In a recent poll done by Bendixen and Amandi International and the Tarrance Group, it was found that while Clinton leads Trump with likely Hispanic voters in the battleground states of Arizona, Colorado, Florida and Nevada, in none of those states does Trump entirely lack support from the Hispanic electorate.

“There are some in the Hispanic community who agree with [Trump’s] economic policy but not his immigration, but there are even those in the Hispanic community that say ‘I came here legally, I got a green card, I waited in line and ... I don’t want the Democrats to give amnesty to all immigrants, they should wait in line too,’” Garcia said.

Within the Muslim community, there is a smaller but no less real diversity of opinions. Of the Muslim Americans included in a recent nationwide poll conducted by the Council on American-Islamic Relations, 85 percent felt that the presence of Islamophobia has grown in the last year, but only 72 percent of those polled plan to vote for Clinton.

“After all this hateful rhetoric you see from Trump, you’d think that 99 percent of Muslims are dead-set on voting for Clinton, but everyone has their own opinions,” Ahmad said. “There’s been policies that I personally wouldn’t agree with on Clinton’s side, but at this point it’s about choosing not only who’d better for Muslims but for Americans in general.”

In a recent poll conducted by The Cavalier Daily, no Muslim University students indicated they intended to vote for Trump.

Clinton has vocalized her support of immigration reform, the nationwide movement towards achieving racial justice and equality and the rights of women, disabled Americans and members of the LGBTQ community. For these reasons — among others — her support base in minority groups is larger than Trump’s.

“There’s an extreme variety within the Hispanic community as a whole in the U.S.,” Garcia said. “For a Clinton presidency, obviously the positive, at least for immigration, is that she would uphold [the Deferred Action for Childhood Arrivals] and introduce comprehensive immigration reform.”

While some groups find direct positives to a Clinton presidency, some in the Native American community may see little to no impact with Clinton in office, Walters said.

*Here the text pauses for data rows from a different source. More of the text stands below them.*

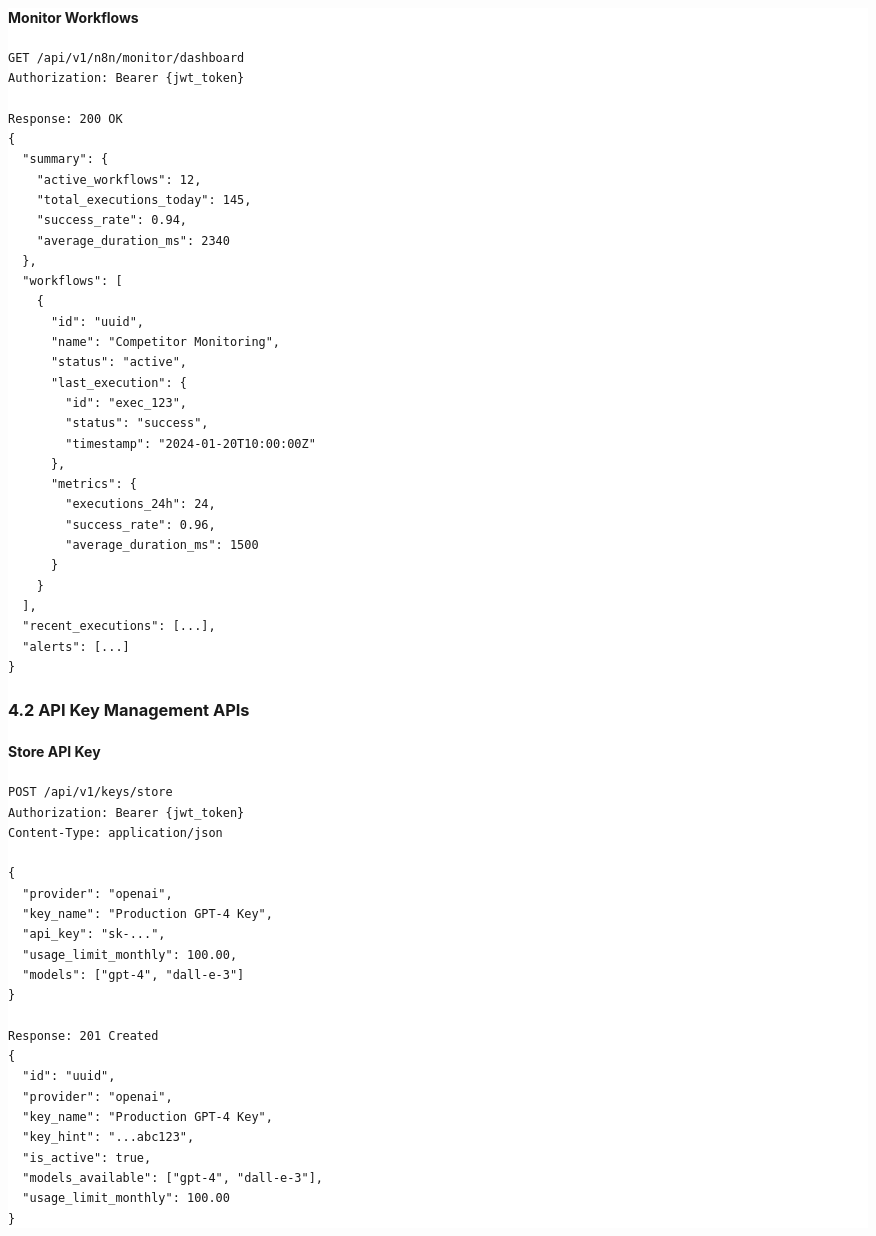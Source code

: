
 ```http
```

#### Monitor Workflows
```http
GET /api/v1/n8n/monitor/dashboard
Authorization: Bearer {jwt_token}

Response: 200 OK
{
  "summary": {
    "active_workflows": 12,
    "total_executions_today": 145,
    "success_rate": 0.94,
    "average_duration_ms": 2340
  },
  "workflows": [
    {
      "id": "uuid",
      "name": "Competitor Monitoring",
      "status": "active",
      "last_execution": {
        "id": "exec_123",
        "status": "success",
        "timestamp": "2024-01-20T10:00:00Z"
      },
      "metrics": {
        "executions_24h": 24,
        "success_rate": 0.96,
        "average_duration_ms": 1500
      }
    }
  ],
  "recent_executions": [...],
  "alerts": [...]
}
```

### 4.2 API Key Management APIs

#### Store API Key
```http
POST /api/v1/keys/store
Authorization: Bearer {jwt_token}
Content-Type: application/json

{
  "provider": "openai",
  "key_name": "Production GPT-4 Key",
  "api_key": "sk-...",
  "usage_limit_monthly": 100.00,
  "models": ["gpt-4", "dall-e-3"]
}

Response: 201 Created
{
  "id": "uuid",
  "provider": "openai",
  "key_name": "Production GPT-4 Key",
  "key_hint": "...abc123",
  "is_active": true,
  "models_available": ["gpt-4", "dall-e-3"],
  "usage_limit_monthly": 100.00
}
```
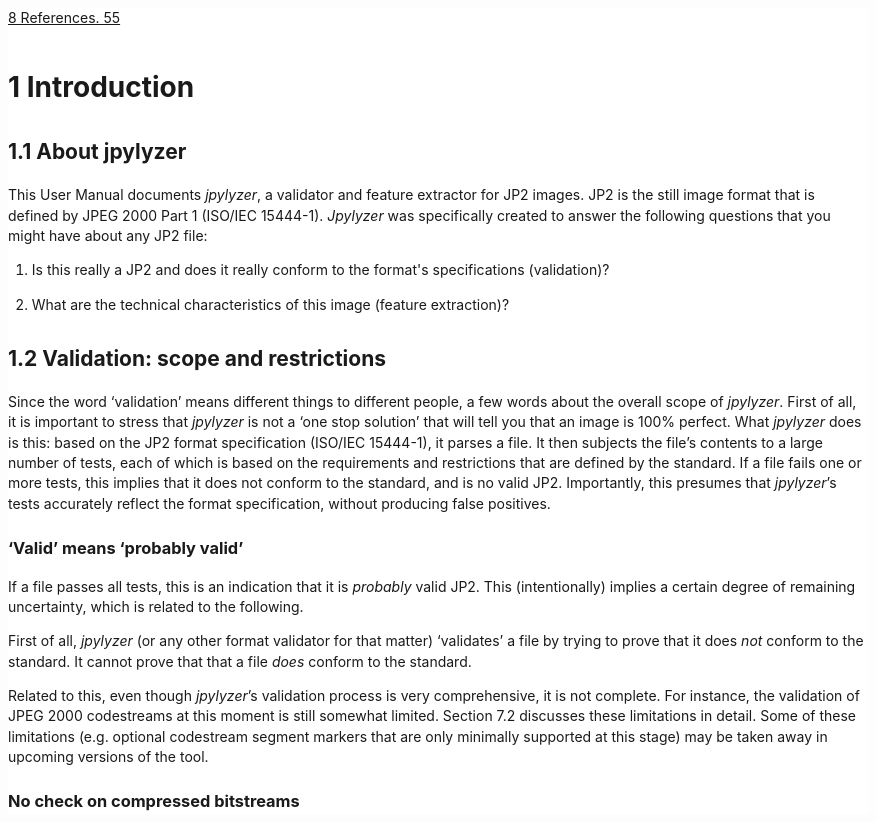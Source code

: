 [8 References. 55](#_Toc381698779)

  

  

1 Introduction
==============

1.1 About jpylyzer
------------------

This User Manual documents *jpylyzer*, a validator and feature extractor
for JP2 images. JP2 is the still image format that is defined by JPEG
2000 Part 1 (ISO/IEC 15444-1). *Jpylyzer* was specifically created to
answer the following questions that you might have about any JP2 file:

1. Is this really a JP2 and does it really conform to the format's
specifications (validation)?

2. What are the technical characteristics of this image (feature
extraction)?

1.2 Validation: scope and restrictions
--------------------------------------

Since the word ‘validation’ means different things to different people,
a few words about the overall scope of *jpylyzer*. First of all, it is
important to stress that *jpylyzer* is not a ‘one stop solution’ that
will tell you that an image is 100% perfect. What *jpylyzer* does is
this: based on the JP2 format specification (ISO/IEC 15444-1), it parses
a file. It then subjects the file’s contents to a large number of tests,
each of which is based on the requirements and restrictions that are
defined by the standard. If a file fails one or more tests, this implies
that it does not conform to the standard, and is no valid JP2.
Importantly, this presumes that *jpylyzer*’s tests accurately reflect
the format specification, without producing false positives.

### ‘Valid’ means ‘probably valid’

If a file passes all tests, this is an indication that it is *probably*
valid JP2. This (intentionally) implies a certain degree of remaining
uncertainty, which is related to the following.

First of all, *jpylyzer* (or any other format validator for that matter)
‘validates’ a file by trying to prove that it does *not* conform to the
standard. It cannot prove that that a file *does* conform to the
standard.

Related to this, even though *jpylyzer*’s validation process is very
comprehensive, it is not complete. For instance, the validation of JPEG
2000 codestreams at this moment is still somewhat limited. Section 7.2
discusses these limitations in detail. Some of these limitations (e.g.
optional codestream segment markers that are only minimally supported at
this stage) may be taken away in upcoming versions of the tool.

### No check on compressed bitstreams
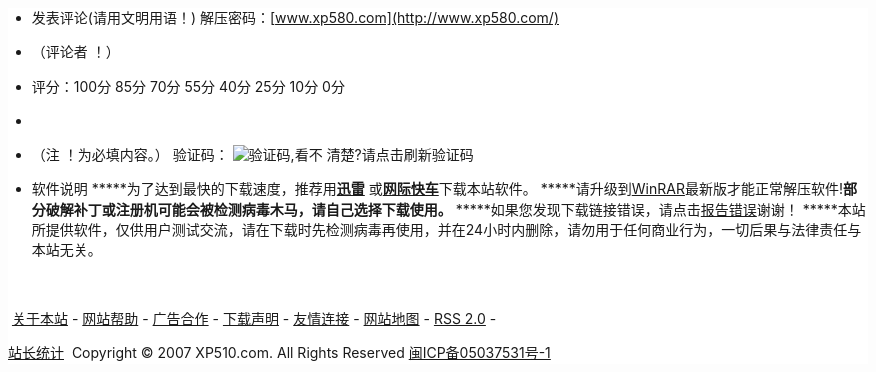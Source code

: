 * 发表评论(请用文明用语！) 解压密码：[www.xp580.com](http://www.xp580.com/)

* （评论者 ！）
* 评分：100分 85分 70分 55分 40分 25分 10分 0分
*
* （注 ！为必填内容。） 验证码： ![验证码,看不
清楚?请点击刷新验证码]()
* 软件说明
*****为了达到最快的下载速度，推荐用[**迅雷**](http://www.xp510.com/soft/Search.Asp?keyword=%D1%B8%C0%D7) 或[**网际快车**](http://down6.flashget.com/un/flashget_626_1.exe)下载本站软件。
*****请升级到[WinRAR](http://www.xp510.com/soft/search.asp?m=2&keyword=WinRAR)最新版才能正常解压软件!**部分破解补丁或注册机可能会被检测病毒木马，请自己选择下载使用。**
*****如果您发现下载链接错误，请点击[报告错误]()谢谢！
*****本站所提供软件，仅供用户测试交流，请在下载时先检测病毒再使用，并在24小时内删除，请勿用于任何商业行为，一切后果与法律责任与本站无关。

![]()

![]()
[关于本站](http://www.xp510.com/support/about.asp) - [网站帮助](http://www.xp510.com/support/help.asp) - [广告合作](http://www.xp510.com/support/advertise.asp) - [下载声明](http://www.xp510.com/support/declare.asp) - [友情连接](http://www.xp510.com/link/) - [网站地图](http://www.xp510.com/support/sitemap.asp) - [RSS 2.0](http://www.xp510.com/soft/sitemap.xml) -

[站长统计](http://www.cnzz.com/stat/website.php?web_id=1239876 "站长统计")![]()
![]()
Copyright © 2007 XP510.com. All Rights Reserved [闽ICP备05037531号-1](http://www.miibeian.gov.cn/)
 ![]()![]()

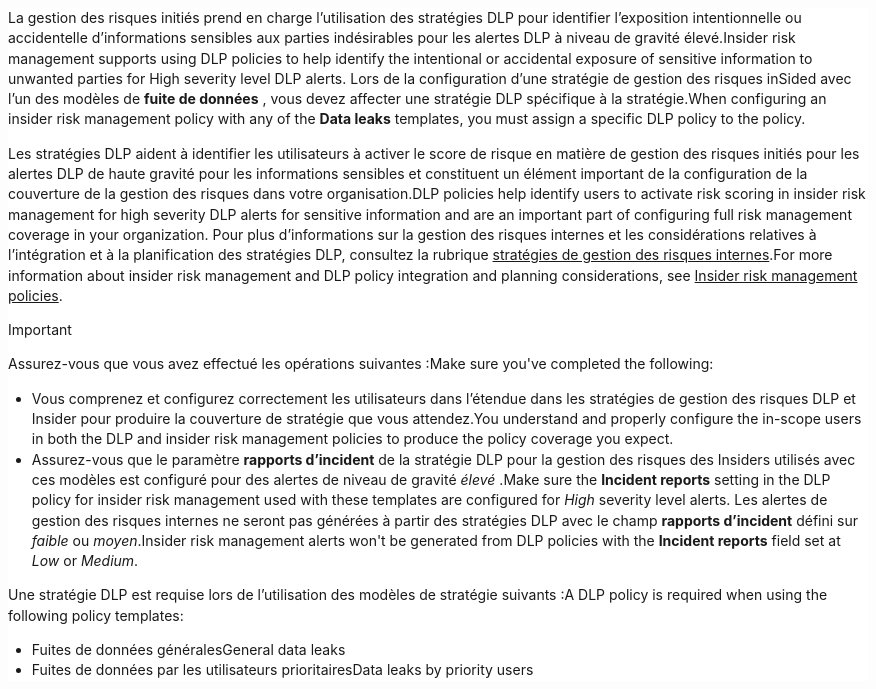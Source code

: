 <span data-ttu-id="f4f13-185">La gestion des risques initiés prend en charge l’utilisation des stratégies DLP pour identifier l’exposition intentionnelle ou accidentelle d’informations sensibles aux parties indésirables pour les alertes DLP à niveau de gravité élevé.</span><span class="sxs-lookup"><span data-stu-id="f4f13-185">Insider risk management supports using DLP policies to help identify the intentional or accidental exposure of sensitive information to unwanted parties for High severity level DLP alerts.</span></span> <span data-ttu-id="f4f13-186">Lors de la configuration d’une stratégie de gestion des risques inSided avec l’un des modèles de **fuite de données** , vous devez affecter une stratégie DLP spécifique à la stratégie.</span><span class="sxs-lookup"><span data-stu-id="f4f13-186">When configuring an insider risk management policy with any of the **Data leaks** templates, you must assign a specific DLP policy to the policy.</span></span>

<span data-ttu-id="f4f13-187">Les stratégies DLP aident à identifier les utilisateurs à activer le score de risque en matière de gestion des risques initiés pour les alertes DLP de haute gravité pour les informations sensibles et constituent un élément important de la configuration de la couverture de la gestion des risques dans votre organisation.</span><span class="sxs-lookup"><span data-stu-id="f4f13-187">DLP policies help identify users to activate risk scoring in insider risk management for high severity DLP alerts for sensitive information and are an important part of configuring full risk management coverage in your organization.</span></span> <span data-ttu-id="f4f13-188">Pour plus d’informations sur la gestion des risques internes et les considérations relatives à l’intégration et à la planification des stratégies DLP, consultez la rubrique [stratégies de gestion des risques internes](insider-risk-management-policies.md#general-data-leaks).</span><span class="sxs-lookup"><span data-stu-id="f4f13-188">For more information about insider risk management and DLP policy integration and planning considerations, see [Insider risk management policies](insider-risk-management-policies.md#general-data-leaks).</span></span>

>[!IMPORTANT]
><span data-ttu-id="f4f13-189">Assurez-vous que vous avez effectué les opérations suivantes :</span><span class="sxs-lookup"><span data-stu-id="f4f13-189">Make sure you've completed the following:</span></span>
>
>- <span data-ttu-id="f4f13-190">Vous comprenez et configurez correctement les utilisateurs dans l’étendue dans les stratégies de gestion des risques DLP et Insider pour produire la couverture de stratégie que vous attendez.</span><span class="sxs-lookup"><span data-stu-id="f4f13-190">You understand and properly configure the in-scope users in both the DLP and insider risk management policies to produce the policy coverage you expect.</span></span>
>- <span data-ttu-id="f4f13-191">Assurez-vous que le paramètre **rapports d’incident** de la stratégie DLP pour la gestion des risques des Insiders utilisés avec ces modèles est configuré pour des alertes de niveau de gravité *élevé* .</span><span class="sxs-lookup"><span data-stu-id="f4f13-191">Make sure the **Incident reports** setting in the DLP policy for insider risk management used with these templates are configured for *High* severity level alerts.</span></span> <span data-ttu-id="f4f13-192">Les alertes de gestion des risques internes ne seront pas générées à partir des stratégies DLP avec le champ **rapports d’incident** défini sur *faible* ou *moyen*.</span><span class="sxs-lookup"><span data-stu-id="f4f13-192">Insider risk management alerts won't be generated from DLP policies with the **Incident reports** field set at *Low* or *Medium*.</span></span>

<span data-ttu-id="f4f13-193">Une stratégie DLP est requise lors de l’utilisation des modèles de stratégie suivants :</span><span class="sxs-lookup"><span data-stu-id="f4f13-193">A DLP policy is required when using the following policy templates:</span></span>

- <span data-ttu-id="f4f13-194">Fuites de données générales</span><span class="sxs-lookup"><span data-stu-id="f4f13-194">General data leaks</span></span>
- <span data-ttu-id="f4f13-195">Fuites de données par les utilisateurs prioritaires</span><span class="sxs-lookup"><span data-stu-id="f4f13-195">Data leaks by priority users</span></span>
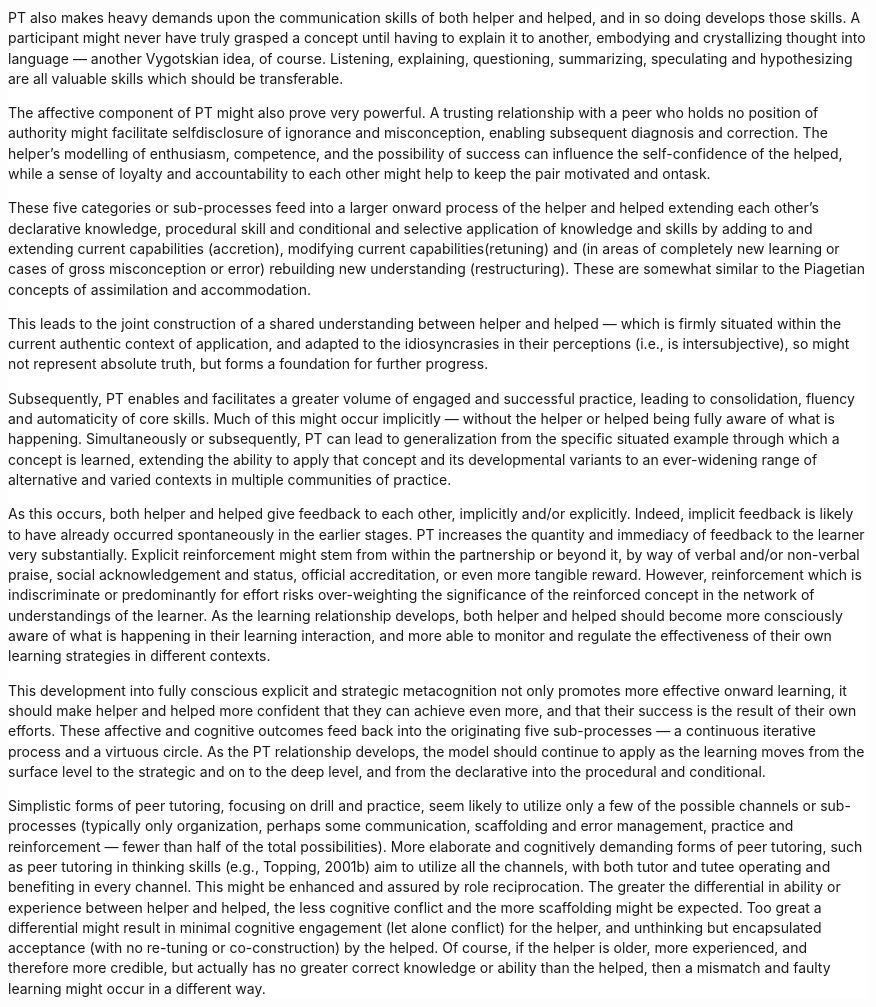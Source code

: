 PT also makes heavy demands upon the communication skills of both helper and helped, and in so doing develops those skills. A participant might never have truly grasped a concept until having to explain it to another, embodying and crystallizing thought into language — another Vygotskian idea, of course. Listening, explaining, questioning, summarizing, speculating and hypothesizing are all valuable skills which should be transferable.

The affective component of PT might also prove very powerful. A trusting relationship with a peer who holds no position of authority might facilitate selfdisclosure of ignorance and misconception, enabling subsequent diagnosis and correction. The helper’s modelling of enthusiasm, competence, and the possibility of success can influence the self-confidence of the helped, while a sense of loyalty and accountability to each other might help to keep the pair motivated and ontask.

These five categories or sub-processes feed into a larger onward process of the helper and helped extending each other’s declarative knowledge, procedural skill and conditional and selective application of knowledge and skills by adding to and extending current capabilities (accretion), modifying current capabilities(retuning) and (in areas of completely new learning or cases of gross misconception or error) rebuilding new understanding (restructuring). These are somewhat similar to the Piagetian concepts of assimilation and accommodation.

This leads to the joint construction of a shared understanding between helper and helped — which is firmly situated within the current authentic context of application, and adapted to the idiosyncrasies in their perceptions (i.e., is intersubjective), so might not represent absolute truth, but forms a foundation for further progress.

Subsequently, PT enables and facilitates a greater volume of engaged and successful practice, leading to consolidation, fluency and automaticity of core skills. Much of this might occur implicitly — without the helper or helped being fully aware of what is happening. Simultaneously or subsequently, PT can lead to generalization from the specific situated example through which a concept is learned, extending the ability to apply that concept and its developmental variants to an ever-widening range of alternative and varied contexts in multiple communities of practice.

As this occurs, both helper and helped give feedback to each other, implicitly and/or explicitly. Indeed, implicit feedback is likely to have already occurred spontaneously in the earlier stages. PT increases the quantity and immediacy of feedback to the learner very substantially. Explicit reinforcement might stem from within the partnership or beyond it, by way of verbal and/or non-verbal praise, social acknowledgement and status, official accreditation, or even more tangible reward. However, reinforcement which is indiscriminate or predominantly for effort risks over-weighting the significance of the reinforced concept in the network of understandings of the learner. As the learning relationship develops, both helper and helped should become more consciously aware of what is happening in their learning interaction, and more able to monitor and regulate the effectiveness of their own learning strategies in different contexts.

This development into fully conscious explicit and strategic metacognition not only promotes more effective onward learning, it should make helper and helped more confident that they can achieve even more, and that their success is the result of their own efforts. These affective and cognitive outcomes feed back into the originating five sub-processes — a continuous iterative process and a virtuous circle. As the PT relationship develops, the model should continue to apply as the learning moves from the surface level to the strategic and on to the deep level, and from the declarative into the procedural and conditional.

Simplistic forms of peer tutoring, focusing on drill and practice, seem likely to utilize only a few of the possible channels or sub-processes (typically only organization, perhaps some communication, scaffolding and error management, practice and reinforcement — fewer than half of the total possibilities). More elaborate and cognitively demanding forms of peer tutoring, such as peer tutoring in thinking skills (e.g., Topping, 2001b) aim to utilize all the channels, with both tutor and tutee operating and benefiting in every channel. This might be enhanced and assured by role reciprocation. The greater the differential in ability or experience between helper and helped, the less cognitive conflict and the more scaffolding might be expected. Too great a differential might result in minimal cognitive engagement (let alone conflict) for the helper, and unthinking but encapsulated acceptance (with no re-tuning or co-construction) by the helped. Of course, if the helper is older, more experienced, and therefore more credible, but actually has no greater correct knowledge or ability than the helped, then a mismatch and faulty learning might occur in a different way.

“I don’t see nearly as many negatives with [a Clinton] presidency but personally I don’t see a whole lot of positives either,” Walters said. “She … supported some legislation that did directly pertain to native peoples and then on a couple occasions she supported legislation that indirectly helped native peoples … [but] she’ll more or less have sort of a net zero impact on the native population as a whole.”

Regardless of who becomes the next president, this election cycle has caused many to increase their involvement in the government and political process. According to the Pew Research Center, 28.5 percent of Americans voted in the primaries this year — the second highest voter turnout this country has seen in primaries since at least 1980.

“Ever since his campaign has started, more Muslims have been politically active than ever before, so I look at it as a blessing in disguise,” Ahmad said. “If it were just to be straightforward, like a normal election or campaign we’ve had in previous years, Muslims never would’ve been outgoing in campaigning or getting our voices heard in lobbying.”